Exercise prompt:
Write out every record exactly as it appears. Skip the pictures.

(Data shown Opens)

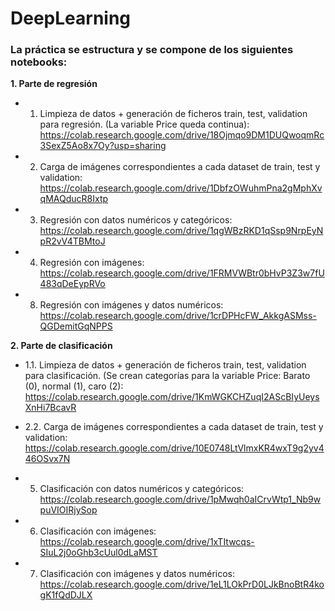 # DeepLearning

### La práctica se estructura y se compone de los siguientes notebooks:

**1. Parte de regresión**
 
 * 1. Limpieza de datos + generación de ficheros train, test, validation para regresión. (La variable Price queda continua):
 https://colab.research.google.com/drive/18Ojmqo9DM1DUQwoqmRc3SexZ5Ao8x7Oy?usp=sharing
 
 * 2. Carga de imágenes correspondientes a cada dataset de train, test y validation:
 https://colab.research.google.com/drive/1DbfzOWuhmPna2gMphXvqMAQducR8Ixtp
 
 * 3. Regresión con datos numéricos y categóricos:
 https://colab.research.google.com/drive/1qgWBzRKD1qSsp9NrpEyNpR2vV4TBMtoJ
 
 * 4. Regresión con imágenes:
 https://colab.research.google.com/drive/1FRMVWBtr0bHvP3Z3w7fU483qDeEypRVo
 
 * 8. Regresión con imágenes y datos numéricos:
 https://colab.research.google.com/drive/1crDPHcFW_AkkgASMss-QGDemitGqNPPS
 
 
 **2. Parte de clasificación**
 
 * 1.1. Limpieza de datos + generación de ficheros train, test, validation para clasificación. (Se crean categorías para la variable Price: Barato (0), normal (1), caro (2):
 https://colab.research.google.com/drive/1KmWGKCHZuqI2AScBIyUeysXnHi7BcavR
 
 * 2.2. Carga de imágenes correspondientes a cada dataset de train, test y validation:
 https://colab.research.google.com/drive/10E0748LtVlmxKR4wxT9g2yv446OSvx7N
 
 * 5. Clasificación con datos numéricos y categóricos:
 https://colab.research.google.com/drive/1pMwqh0aICrvWtp1_Nb9wpuVIOIRjySop
 
 * 6. Clasificación con imágenes:
 https://colab.research.google.com/drive/1xTItwcqs-SIuL2j0oGhb3cUul0dLaMST
 
 * 7. Clasificación con imágenes y datos numéricos:
 https://colab.research.google.com/drive/1eL1LOkPrD0LJkBnoBtR4kogK1fQdDJLX
 
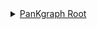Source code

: <details>
  <summary><a href="https://example.com/pankgraph_root">PanKgraph Root</a></summary>
  <ul>
    <li>
      <details>
        <summary><a href="https://www.ebi.ac.uk/ols/ontologies/cl">Cell Line</a></summary>
        <ul>
          <li><a href="https://www.ncbi.nlm.nih.gov/bioproject/PRJNA313138">NOD Beta Cells</a></li>
          <li><a href="https://www.ncbi.nlm.nih.gov/bioproject/PRJNA433578">Human Islet Cells</a></li>
        </ul>
      </details>
    </li>
    <li>
      <details>
        <summary><a href="https://disease-ontology.org/">Disease Ontology</a></summary>
        <ul>
          <li>
            <details>
              <summary><a href="https://disease-ontology.org/?id=DOID:9744">Type 1 Diabetes (DOID:9744)</a></summary>
              <ul>
                <li><a href="https://www.ebi.ac.uk/QuickGO/term/GO:0002376">Immune Response</a></li>
                <li><a href="https://www.ebi.ac.uk/QuickGO/term/GO:0097154">Beta Cell Apoptosis</a></li>
              </ul>
            </details>
          </li>
        </ul>
      </details>
    </li>
    <li>
      <details>
        <summary><a href="https://www.ebi.ac.uk/ols/ontologies/reactome">Pathway Ontology</a></summary>
        <ul>
          <li>
            <details>
              <summary><a href="https://reactome.org/PathwayBrowser/#/R-HSA-168256">Immune Response Pathways</a></summary>
              <ul>
                <li><a href="https://reactome.org/PathwayBrowser/#/R-HSA-449147">Cytokine Signaling</a></li>
                <li><a href="https://reactome.org/PathwayBrowser/#/R-HSA-389948">Regulatory T Cell Pathway</a></li>
              </ul>
            </details>
          </li>
          <li><a href="https://reactome.org/PathwayBrowser/#/R-HSA-74727">Insulin Secretion Pathway</a></li>
        </ul>
      </details>
    </li>
    <li>
      <details>
        <summary><a href="http://geneontology.org/">Gene Ontology</a></summary>
        <ul>
          <li>
            <details>
              <summary><a href="http://amigo.geneontology.org/amigo/term/GO:0033077">Biological Process</a></summary>
              <ul>
                <li><a href="http://amigo.geneontology.org/amigo/term/GO:0033077">T Cell Differentiation</a></li>
              </ul>
            </details>
          </li>
          <li>
            <details>
              <summary><a href="http://amigo.geneontology.org/amigo/term/GO:0004721">Molecular Function</a></summary>
              <ul>
                <li><a href="http://amigo.geneontology.org/amigo/term/GO:0004721">Tyrosine Phosphatase Activity</a></li>
              </ul>
            </details>
          </li>
          <li>
            <details>
              <summary><a href="http://amigo.geneontology.org/amigo/term/GO:0005886">Cellular Component</a></summary>
              <ul>
                <li><a href="http://amigo.geneontology.org/amigo/term/GO:0005886">Plasma Membrane</a></li>
                <li><a href="http://amigo.geneontology.org/amigo/term/GO:0030141">Secretory Granule</a></li>
              </ul>
            </details>
          </li>
        </ul>
      </details>
    </li>
  </ul>
</details>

(Data shown Closes)

Exercise result:
 # DeepLearning

### La práctica se estructura y se compone de los siguientes notebooks:

**1. Parte de regresión**
 
 * 1. Limpieza de datos + generación de ficheros train, test, validation para regresión. (La variable Price queda continua):
 https://colab.research.google.com/drive/18Ojmqo9DM1DUQwoqmRc3SexZ5Ao8x7Oy?usp=sharing
 
 * 2. Carga de imágenes correspondientes a cada dataset de train, test y validation:
 https://colab.research.google.com/drive/1DbfzOWuhmPna2gMphXvqMAQducR8Ixtp
 
 * 3. Regresión con datos numéricos y categóricos:
 https://colab.research.google.com/drive/1qgWBzRKD1qSsp9NrpEyNpR2vV4TBMtoJ
 
 * 4. Regresión con imágenes:
 https://colab.research.google.com/drive/1FRMVWBtr0bHvP3Z3w7fU483qDeEypRVo
 
 * 8. Regresión con imágenes y datos numéricos:
 https://colab.research.google.com/drive/1crDPHcFW_AkkgASMss-QGDemitGqNPPS
 
 
 **2. Parte de clasificación**
 
 * 1.1. Limpieza de datos + generación de ficheros train, test, validation para clasificación. (Se crean categorías para la variable Price: Barato (0), normal (1), caro (2):
 https://colab.research.google.com/drive/1KmWGKCHZuqI2AScBIyUeysXnHi7BcavR
 
 * 2.2. Carga de imágenes correspondientes a cada dataset de train, test y validation:
 https://colab.research.google.com/drive/10E0748LtVlmxKR4wxT9g2yv446OSvx7N
 
 * 5. Clasificación con datos numéricos y categóricos:
 https://colab.research.google.com/drive/1pMwqh0aICrvWtp1_Nb9wpuVIOIRjySop
 
 * 6. Clasificación con imágenes:
 https://colab.research.google.com/drive/1xTItwcqs-SIuL2j0oGhb3cUul0dLaMST
 
 * 7. Clasificación con imágenes y datos numéricos:
 https://colab.research.google.com/drive/1eL1LOkPrD0LJkBnoBtR4kogK1fQdDJLX
 
Source code

: <details>
  <summary><a href="https://example.com/pankgraph_root">PanKgraph Root</a></summary>
  <ul>
    <li>
      <details>
        <summary><a href="https://www.ebi.ac.uk/ols/ontologies/cl">Cell Line</a></summary>
        <ul>
          <li><a href="https://www.ncbi.nlm.nih.gov/bioproject/PRJNA313138">NOD Beta Cells</a></li>
          <li><a href="https://www.ncbi.nlm.nih.gov/bioproject/PRJNA433578">Human Islet Cells</a></li>
        </ul>
      </details>
    </li>
    <li>
      <details>
        <summary><a href="https://disease-ontology.org/">Disease Ontology</a></summary>
        <ul>
          <li>
            <details>
              <summary><a href="https://disease-ontology.org/?id=DOID:9744">Type 1 Diabetes (DOID:9744)</a></summary>
              <ul>
                <li><a href="https://www.ebi.ac.uk/QuickGO/term/GO:0002376">Immune Response</a></li>
                <li><a href="https://www.ebi.ac.uk/QuickGO/term/GO:0097154">Beta Cell Apoptosis</a></li>
              </ul>
            </details>
          </li>
        </ul>
      </details>
    </li>
    <li>
      <details>
        <summary><a href="https://www.ebi.ac.uk/ols/ontologies/reactome">Pathway Ontology</a></summary>
        <ul>
          <li>
            <details>
              <summary><a href="https://reactome.org/PathwayBrowser/#/R-HSA-168256">Immune Response Pathways</a></summary>
              <ul>
                <li><a href="https://reactome.org/PathwayBrowser/#/R-HSA-449147">Cytokine Signaling</a></li>
                <li><a href="https://reactome.org/PathwayBrowser/#/R-HSA-389948">Regulatory T Cell Pathway</a></li>
              </ul>
            </details>
          </li>
          <li><a href="https://reactome.org/PathwayBrowser/#/R-HSA-74727">Insulin Secretion Pathway</a></li>
        </ul>
      </details>
    </li>
    <li>
      <details>
        <summary><a href="http://geneontology.org/">Gene Ontology</a></summary>
        <ul>
          <li>
            <details>
              <summary><a href="http://amigo.geneontology.org/amigo/term/GO:0033077">Biological Process</a></summary>
              <ul>
                <li><a href="http://amigo.geneontology.org/amigo/term/GO:0033077">T Cell Differentiation</a></li>
              </ul>
            </details>
          </li>
          <li>
            <details>
              <summary><a href="http://amigo.geneontology.org/amigo/term/GO:0004721">Molecular Function</a></summary>
              <ul>
                <li><a href="http://amigo.geneontology.org/amigo/term/GO:0004721">Tyrosine Phosphatase Activity</a></li>
              </ul>
            </details>
          </li>
          <li>
            <details>
              <summary><a href="http://amigo.geneontology.org/amigo/term/GO:0005886">Cellular Component</a></summary>
              <ul>
                <li><a href="http://amigo.geneontology.org/amigo/term/GO:0005886">Plasma Membrane</a></li>
                <li><a href="http://amigo.geneontology.org/amigo/term/GO:0030141">Secretory Granule</a></li>
              </ul>
            </details>
          </li>
        </ul>
      </details>
    </li>
  </ul>
</details>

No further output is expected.